ロシアは米国の2倍の領土を持つ地球最大の国で、世界最大の核兵器を持ち、戦術核兵器では米国や中国をしのぐ。広大な国土を持ち、石炭、石油、ガスなどの鉱物が豊富に埋蔵されている。しかしロシアには明白な弱点もあり、もろさを増している。

プーチン露大統領が北極圏で戦力を目覚ましく増強する一方で、バルト海はフィンランドとスウェーデンが西側同盟に加入したことで、NATOの湖になりつつある。サンクトペテルブルクから大西洋に出航するロシアの軍艦は、現在または将来のNATO加盟国11カ国の沿岸防衛線を横断しなければならない。

米国の偉大な好敵手だった冷戦時代から、さまざまな意味で縮小したロシアが答えなければならない問いに、「Quo Vadis?(どこへ行く?)」がある。母なるロシアは、これからどこへ行くのだろうか。

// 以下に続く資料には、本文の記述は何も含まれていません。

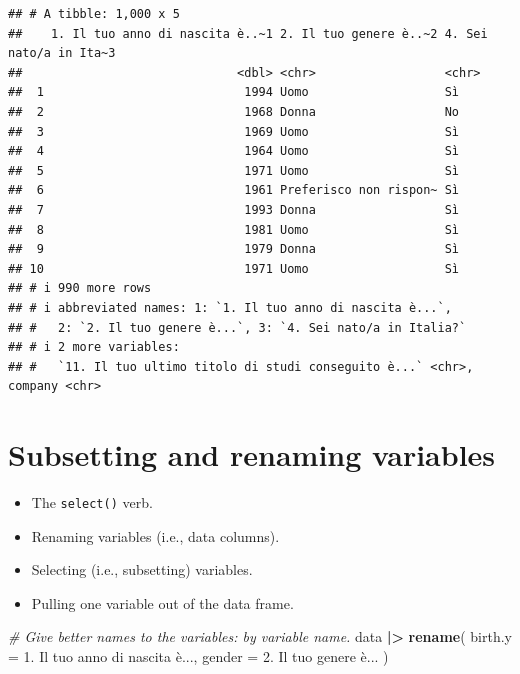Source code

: \documentclass[
]{book}
\newenvironment{Shaded}{\begin{snugshade}}{\end{snugshade}}
\newcommand{\AttributeTok}[1]{\textcolor[rgb]{0.13,0.29,0.53}{#1}}
\newcommand{\CommentTok}[1]{\textcolor[rgb]{0.56,0.35,0.01}{\textit{#1}}}
\newcommand{\FunctionTok}[1]{\textcolor[rgb]{0.13,0.29,0.53}{\textbf{#1}}}
\newcommand{\NormalTok}[1]{#1}
\newcommand{\SpecialCharTok}[1]{\textcolor[rgb]{0.81,0.36,0.00}{\textbf{#1}}}
\newcommand{\StringTok}[1]{\textcolor[rgb]{0.31,0.60,0.02}{#1}}
\providecommand{\tightlist}{%
  \setlength{\itemsep}{0pt}\setlength{\parskip}{0pt}}
\begin{document}
\begin{verbatim}
## # A tibble: 1,000 x 5
##    1. Il tuo anno di nascita è..~1 2. Il tuo genere è..~2 4. Sei nato/a in Ita~3
##                              <dbl> <chr>                  <chr>                 
##  1                            1994 Uomo                   Sì                    
##  2                            1968 Donna                  No                    
##  3                            1969 Uomo                   Sì                    
##  4                            1964 Uomo                   Sì                    
##  5                            1971 Uomo                   Sì                    
##  6                            1961 Preferisco non rispon~ Sì                    
##  7                            1993 Donna                  Sì                    
##  8                            1981 Uomo                   Sì                    
##  9                            1979 Donna                  Sì                    
## 10                            1971 Uomo                   Sì                    
## # i 990 more rows
## # i abbreviated names: 1: `1. Il tuo anno di nascita è...`,
## #   2: `2. Il tuo genere è...`, 3: `4. Sei nato/a in Italia?`
## # i 2 more variables:
## #   `11. Il tuo ultimo titolo di studi conseguito è...` <chr>, company <chr>
\end{verbatim}

\hypertarget{subsetting-and-renaming-variables}{%
\section{Subsetting and renaming variables}\label{subsetting-and-renaming-variables}}

\begin{itemize}
\tightlist
\item
  The \texttt{select()} verb.
\item
  Renaming variables (i.e., data columns).
\item
  Selecting (i.e., subsetting) variables.
\item
  Pulling one variable out of the data frame.
\end{itemize}

\begin{Shaded}
\begin{Highlighting}[]
\CommentTok{\# Give better names to the variables: by variable name.}
\NormalTok{data }\SpecialCharTok{|\textgreater{}} 
  \FunctionTok{rename}\NormalTok{(}
    \AttributeTok{birth.y =} \StringTok{\textasciigrave{}}\AttributeTok{1. Il tuo anno di nascita è...}\StringTok{\textasciigrave{}}\NormalTok{,}
    \AttributeTok{gender =} \StringTok{\textasciigrave{}}\AttributeTok{2. Il tuo genere è...}\StringTok{\textasciigrave{}}
\NormalTok{  )}
\end{Highlighting}
\end{Shaded}
\end{document}

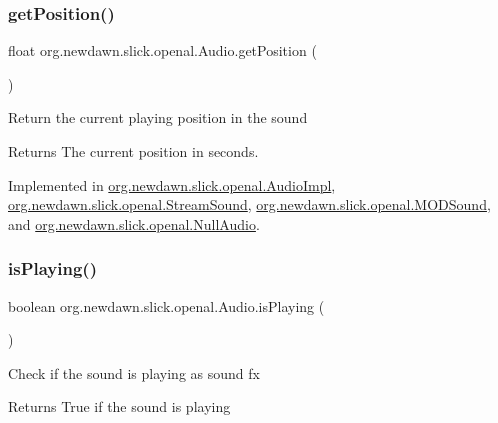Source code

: \subsubsection{\texorpdfstring{get\+Position()}{getPosition()}}
{\footnotesize\ttfamily float org.\+newdawn.\+slick.\+openal.\+Audio.\+get\+Position (\begin{DoxyParamCaption}{ }\end{DoxyParamCaption})}

Return the current playing position in the sound

\begin{DoxyReturn}{Returns}
The current position in seconds. 
\end{DoxyReturn}


Implemented in \mbox{\hyperlink{classorg_1_1newdawn_1_1slick_1_1openal_1_1_audio_impl_a71aa3ed24fc3e7e4e8603b89250b35bd}{org.\+newdawn.\+slick.\+openal.\+Audio\+Impl}}, \mbox{\hyperlink{classorg_1_1newdawn_1_1slick_1_1openal_1_1_stream_sound_a80df2cee9e1a68cd0c0bdb2f9140ffe6}{org.\+newdawn.\+slick.\+openal.\+Stream\+Sound}}, \mbox{\hyperlink{classorg_1_1newdawn_1_1slick_1_1openal_1_1_m_o_d_sound_ad3ac36d37787ee920277826347875e4a}{org.\+newdawn.\+slick.\+openal.\+M\+O\+D\+Sound}}, and \mbox{\hyperlink{classorg_1_1newdawn_1_1slick_1_1openal_1_1_null_audio_a66050286dce4cedbeed88489d6bd5d5f}{org.\+newdawn.\+slick.\+openal.\+Null\+Audio}}.

\mbox{\label{interfaceorg_1_1newdawn_1_1slick_1_1openal_1_1_audio_a842b49128a58be8c4473cbcc8ee4ad9e}} 
\subsubsection{\texorpdfstring{is\+Playing()}{isPlaying()}}
{\footnotesize\ttfamily boolean org.\+newdawn.\+slick.\+openal.\+Audio.\+is\+Playing (\begin{DoxyParamCaption}{ }\end{DoxyParamCaption})}

Check if the sound is playing as sound fx

\begin{DoxyReturn}{Returns}
True if the sound is playing 
\end{DoxyReturn}


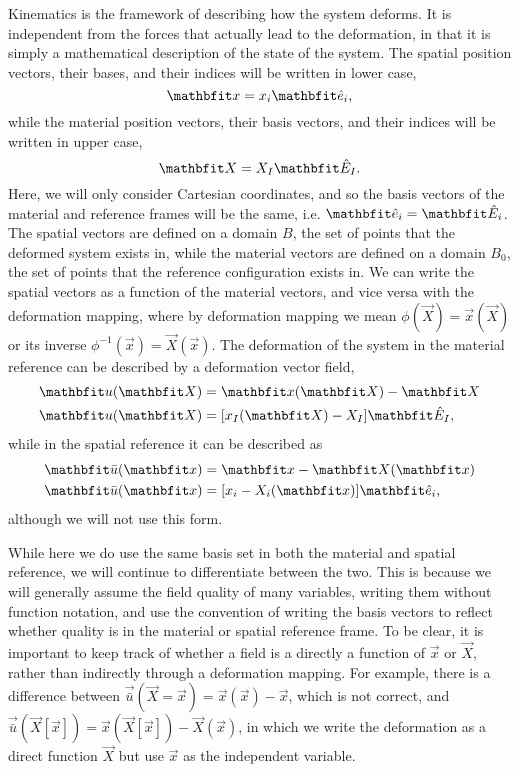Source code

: Kinematics is the framework of describing how the system deforms.
It is independent from the forces that actually lead to the deformation, in that it is simply a mathematical description of the state of the system.
The spatial position vectors, their bases, and their indices will be written in lower case,
\begin{equation}
    \vec{x} = x_{i} \unitvec_{i},
\end{equation}
while the material position vectors, their basis vectors, and their indices will be written in upper case,
\begin{equation}
    \vec{X} = X_{I} \Unitvec_{I}.
\end{equation}
Here, we will only consider Cartesian coordinates, and so the basis vectors of the material and reference frames will be the same, i.e. $\unitvec_{i} = \Unitvec_{i}$.
The spatial vectors are defined on a domain $B$, the set of points that the deformed system exists in, while the material vectors are defined on a domain $B_{0}$, the set of points that the reference configuration exists in.
We can write the spatial vectors as a function of the material vectors, and vice versa with the deformation mapping, where by deformation mapping we mean $\phi(\vec{X}) = \vec{x}(\vec{X})$ or its inverse $\phi^{-1}(\vec{x}) = \vec{X}(\vec{x})$.
The deformation of the system in the material reference can be described by a deformation vector field,
\begin{align}
    \vec{u}(\vec{X}) &= \vec{x}(\vec{X}) - \vec{X} \nonumber\\
    \vec{u}(\vec{X}) &= [x_{I}(\vec{X}) - X_I] \Unitvec_{I},
\end{align}
while in the spatial reference it can be described as
\begin{align}
    \vec{\bar{u}}(\vec{x}) &= \vec{x} - \vec{X}(\vec{x}) \nonumber\\
    \vec{\bar{u}}(\vec{x}) &= [x_{i} - X_i(\vec{x})] \unitvec_{i},
\end{align}
although we will not use this form.

While here we do use the same basis set in both the material and spatial reference, we will continue to differentiate between the two.
This is because we will generally assume the field quality of many variables, writing them without function notation, and use the convention of writing the basis vectors to reflect whether quality is in the material or spatial reference frame.
To be clear, it is important to keep track of whether a field is a directly a function of $\vec{x}$ or $\vec{X}$, rather than indirectly through a deformation mapping.
For example, there is a difference between $\vec{\bar{u}}(\vec{X} = \vec{x}) = \vec{x}(\vec{x}) - \vec{x}$, which is not correct, and $\vec{\bar{u}}(\vec{X}[\vec{x}]) = \vec{x}(\vec{X}[\vec{x}]) - \vec{X}(\vec{x})$, in which we write the deformation as a direct function $\vec{X}$ but use $\vec{x}$ as the independent variable.

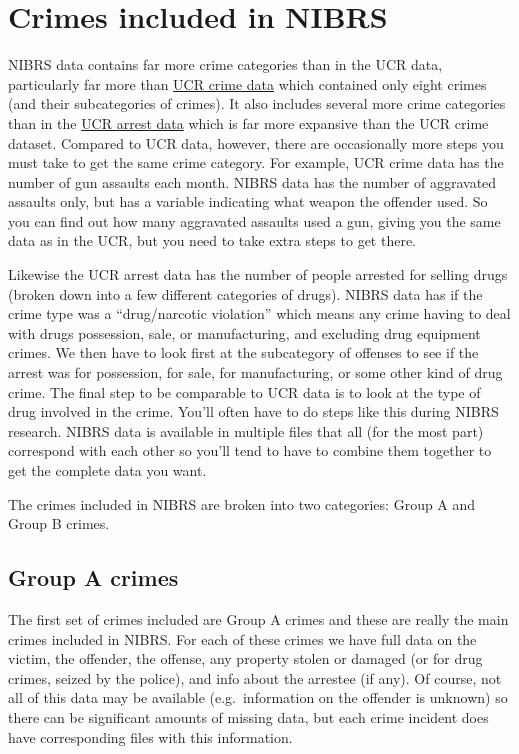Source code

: \documentclass[
  12pt,
  openany]{book}
\begin{document}
\hypertarget{crimes-included-in-nibrs}{%
\section{Crimes included in NIBRS}\label{crimes-included-in-nibrs}}

NIBRS data contains far more crime categories than in the UCR data, particularly far more than \href{https://ucrbook.com/ucrGeneral.html\#crimes-in-the-offenses-known-and-clearances-by-arrest-dataset}{UCR crime data} which contained only eight crimes (and their subcategories of crimes). It also includes several more crime categories than in the \href{https://ucrbook.com/ucrGeneral.html\#crimes-in-the-arrests-by-age-sex-and-race-dataset}{UCR arrest data} which is far more expansive than the UCR crime dataset. Compared to UCR data, however, there are occasionally more steps you must take to get the same crime category. For example, UCR crime data has the number of gun assaults each month. NIBRS data has the number of aggravated assaults only, but has a variable indicating what weapon the offender used. So you can find out how many aggravated assaults used a gun, giving you the same data as in the UCR, but you need to take extra steps to get there.

Likewise the UCR arrest data has the number of people arrested for selling drugs (broken down into a few different categories of drugs). NIBRS data has if the crime type was a ``drug/narcotic violation'' which means any crime having to deal with drugs possession, sale, or manufacturing, and excluding drug equipment crimes. We then have to look first at the subcategory of offenses to see if the arrest was for possession, for sale, for manufacturing, or some other kind of drug crime. The final step to be comparable to UCR data is to look at the type of drug involved in the crime. You'll often have to do steps like this during NIBRS research. NIBRS data is available in multiple files that all (for the most part) correspond with each other so you'll tend to have to combine them together to get the complete data you want.

The crimes included in NIBRS are broken into two categories: Group A and Group B crimes.

\hypertarget{group-a-crimes}{%
\subsection{Group A crimes}\label{group-a-crimes}}

The first set of crimes included are Group A crimes and these are really the main crimes included in NIBRS. For each of these crimes we have full data on the victim, the offender, the offense, any property stolen or damaged (or for drug crimes, seized by the police), and info about the arrestee (if any). Of course, not all of this data may be available (e.g.~information on the offender is unknown) so there can be significant amounts of missing data, but each crime incident does have corresponding files with this information.
\end{document}
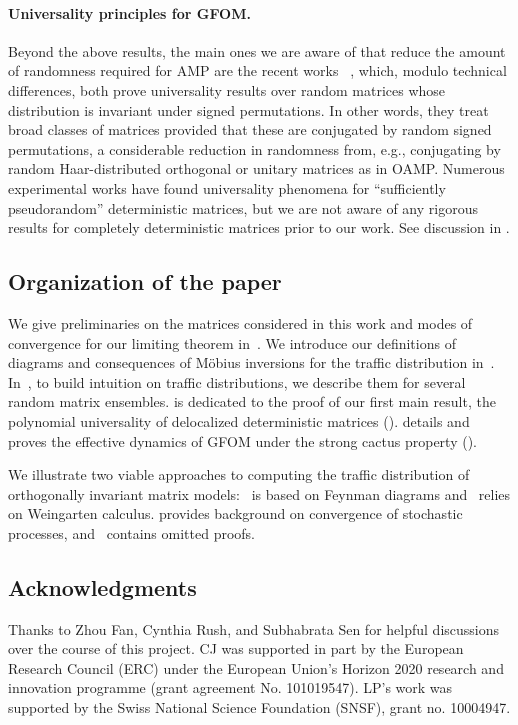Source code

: \paragraph{Universality principles for GFOM.}
Beyond the above results, the main ones we are aware of that reduce the amount of randomness required for AMP are the recent works ~\cite{wang2022universality,dudeja2023universality}, which, modulo technical differences, both prove universality results over random matrices whose distribution is invariant under signed permutations.
In other words, they treat broad classes of matrices provided that these are conjugated by random signed permutations, a considerable reduction in randomness from, e.g., conjugating by random Haar-distributed orthogonal or unitary matrices as in OAMP.
Numerous experimental works have found universality phenomena for ``sufficiently pseudorandom'' deterministic matrices, but we are not aware of any rigorous results for completely deterministic matrices prior to our work.
See discussion in \cite{CO-2019-TAPEquationAMPInvariant,schniter2020simple,abbara2020universality,dudeja2023universality}.

\subsection{Organization of the paper}


We give preliminaries on the matrices considered
in this work and modes of convergence for
our limiting theorem in~.
We introduce our definitions of diagrams and
consequences of M{\"o}bius inversions for the
traffic distribution in~. In~, to build intuition on
traffic distributions,
we describe them for several random matrix 
ensembles.
 is dedicated to the proof
of our first main result, the polynomial
universality of delocalized deterministic matrices ().
 details and proves
the effective dynamics of GFOM under the 
strong cactus property ().

We illustrate
two viable approaches to computing the 
traffic distribution
of orthogonally invariant matrix models:~ is based on Feynman
diagrams and~ relies on
Weingarten calculus.  provides background on convergence
of stochastic processes, and~ contains omitted proofs.


\subsection{Acknowledgments}

Thanks to Zhou Fan, Cynthia Rush, and Subhabrata Sen for helpful discussions over the course of this project.
CJ was supported in part by the European Research Council (ERC) under the European Union's Horizon 2020 research and innovation programme (grant agreement No.
101019547).
LP's work was supported by the Swiss National Science Foundation (SNSF), grant no. 10004947.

多くのロシア民族主義者は、冷戦と冷戦後の敗北を恨み、今日の米国の敵対勢力である大国、習近平の中国と同盟することを政権に求めている。これは第二次冷戦への道だが、それはロシアの国家と国民に何か恩恵をもたらすのだろうか。

ロシアと中国の同盟では、どちらが上級パートナーになるかは疑いようがない。中国の人口は14億人で、ロシアの10倍だ。ウラル山脈より東のシベリアや極東では、中国の人口はロシアの50倍から100倍である。ロシアの資源をいつか支配したいと切望しているのは、米国ではない。

ロシアの未来のためには、第二次冷戦よりも米露のデタント(緊張緩和)はどうだろうか。冷戦の最も激しい時期に、アイゼンハワー、ニクソン、レーガンといった米大統領は、ロシアとの対立を避けるために、ロシアとの間に共通の立場を見出そうとした。

アイゼンハワーは1959年、ハンガリー動乱を弾圧したフルシチョフを12日間の米国訪問に招いた。ニクソンは、1968年の「プラハの春」をワルシャワ条約機構に潰させたブレジネフとデタントを開始した。レーガンとゴルバチョフは、1987年の中距離核戦力条約で全種類の核兵器の廃棄を交渉した。

米欧の指導者は、ウクライナを侵攻したプーチンに敵意を抱いたから、ロシアと再び一緒にはやれないかもしれない。しかしロシアを孤立させ、西から追い出せば、ロシアの行き先は東、つまり中国しかない。

米国は230年間、一度もロシアと戦争をしたことがない。ロマノフ時代もスターリン時代もそうだったし、冷戦時代の共産主義者ともプーチン主義者とも戦争はしなかった。米国の死活的な利益とは、この伝統を維持することである。